* **TASK DIRECTIONS**
A verbatim copy of all the data is required; the pictures should not appear in it.

(AVAILABLE RECORDS begins)

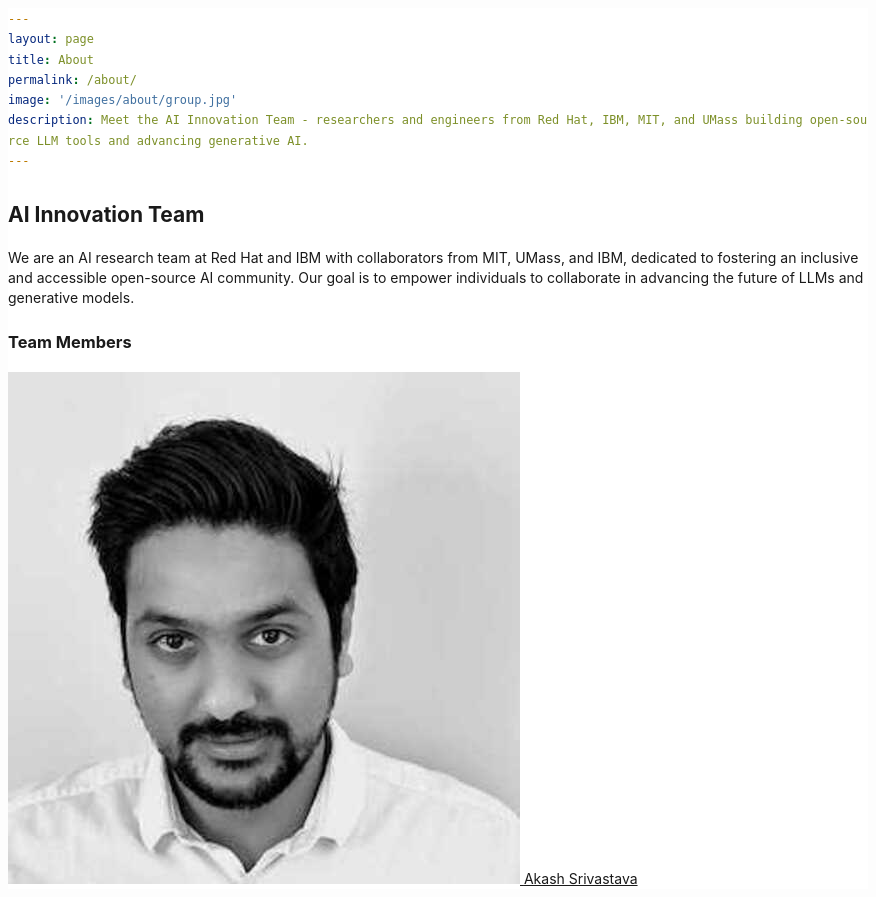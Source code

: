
 ```yaml
---
layout: page
title: About
permalink: /about/
image: '/images/about/group.jpg'
description: Meet the AI Innovation Team - researchers and engineers from Red Hat, IBM, MIT, and UMass building open-source LLM tools and advancing generative AI.
---
```


## AI Innovation Team

We are an AI research team at Red Hat and IBM with collaborators from MIT, UMass, and IBM, dedicated to fostering an inclusive and accessible open-source AI community. 
Our goal is to empower individuals to collaborate in advancing the future of LLMs and generative models.

### Team Members

<div class="container">
  <div class="row">
    <div class="col col-3 col-d-6 col-t-12">
      <div class="team-member">
        <a href="/images/about/Headshots/akash.jpg" class="portfolio__link glightbox" data-glightbox='title: Akash Srivastava; description: ; descPosition: bottom;'>
          <span class="portfolio__icon"><i class="ion ion-ios-eye"></i></span>
          <img src="/images/about/Headshots/akash.jpg" data-src="/images/about/Headshots/akash.jpg" class="portfolio__image lazy" alt="Picture of Akash Srivastava">
        </a>
        <a href="https://akashgit.github.io" target="_blank">Akash Srivastava</a>
      </div>
    </div>
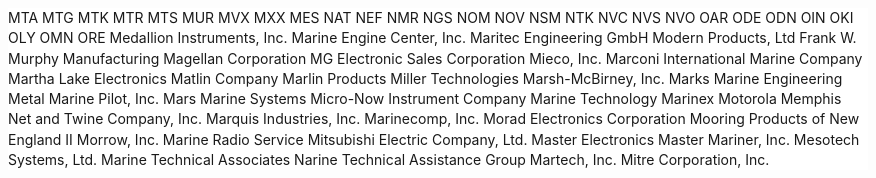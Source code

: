MTA
MTG
MTK
MTR
MTS
MUR
MVX
MXX
MES
NAT
NEF
NMR
NGS
NOM
NOV
NSM
NTK
NVC
NVS
NVO
OAR
ODE
ODN
OIN
OKI
OLY
OMN
ORE
Medallion Instruments, Inc.
Marine Engine Center, Inc.
Maritec Engineering GmbH
Modern Products, Ltd
Frank W. Murphy Manufacturing
Magellan Corporation
MG Electronic Sales Corporation
Mieco, Inc.
Marconi International Marine Company
Martha Lake Electronics
Matlin Company
Marlin Products
Miller Technologies
Marsh-McBirney, Inc.
Marks Marine Engineering
Metal Marine Pilot, Inc.
Mars Marine Systems
Micro-Now Instrument Company
Marine Technology
Marinex
Motorola
Memphis Net and Twine Company, Inc.
Marquis Industries, Inc.
Marinecomp, Inc.
Morad Electronics Corporation
Mooring Products of New England
II Morrow, Inc.
Marine Radio Service
Mitsubishi Electric Company, Ltd.
Master Electronics
Master Mariner, Inc.
Mesotech Systems, Ltd.
Marine Technical Associates
Narine Technical Assistance Group
Martech, Inc.
Mitre Corporation, Inc.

(AVAILABLE RECORDS ends)

* **YOUR SOLUTION**
Source code

:
 ```yaml
---
layout: page
title: About
permalink: /about/
image: '/images/about/group.jpg'
description: Meet the AI Innovation Team - researchers and engineers from Red Hat, IBM, MIT, and UMass building open-source LLM tools and advancing generative AI.
---
```


## AI Innovation Team

We are an AI research team at Red Hat and IBM with collaborators from MIT, UMass, and IBM, dedicated to fostering an inclusive and accessible open-source AI community. 
Our goal is to empower individuals to collaborate in advancing the future of LLMs and generative models.

### Team Members

<div class="container">
  <div class="row">
    <div class="col col-3 col-d-6 col-t-12">
      <div class="team-member">
        <a href="/images/about/Headshots/akash.jpg" class="portfolio__link glightbox" data-glightbox='title: Akash Srivastava; description: ; descPosition: bottom;'>
          <span class="portfolio__icon"><i class="ion ion-ios-eye"></i></span>
          <img src="/images/about/Headshots/akash.jpg" data-src="/images/about/Headshots/akash.jpg" class="portfolio__image lazy" alt="Picture of Akash Srivastava">
        </a>
        <a href="https://akashgit.github.io" target="_blank">Akash Srivastava</a>
      </div>
    </div>
Source code

:MTA
MTG
MTK
MTR
MTS
MUR
MVX
MXX
MES
NAT
NEF
NMR
NGS
NOM
NOV
NSM
NTK
NVC
NVS
NVO
OAR
ODE
ODN
OIN
OKI
OLY
OMN
ORE
Medallion Instruments, Inc.
Marine Engine Center, Inc.
Maritec Engineering GmbH
Modern Products, Ltd
Frank W. Murphy Manufacturing
Magellan Corporation
MG Electronic Sales Corporation
Mieco, Inc.
Marconi International Marine Company
Martha Lake Electronics
Matlin Company
Marlin Products
Miller Technologies
Marsh-McBirney, Inc.
Marks Marine Engineering
Metal Marine Pilot, Inc.
Mars Marine Systems
Micro-Now Instrument Company
Marine Technology
Marinex
Motorola
Memphis Net and Twine Company, Inc.
Marquis Industries, Inc.
Marinecomp, Inc.
Morad Electronics Corporation
Mooring Products of New England
II Morrow, Inc.
Marine Radio Service
Mitsubishi Electric Company, Ltd.
Master Electronics
Master Mariner, Inc.
Mesotech Systems, Ltd.
Marine Technical Associates
Narine Technical Assistance Group
Martech, Inc.
Mitre Corporation, Inc.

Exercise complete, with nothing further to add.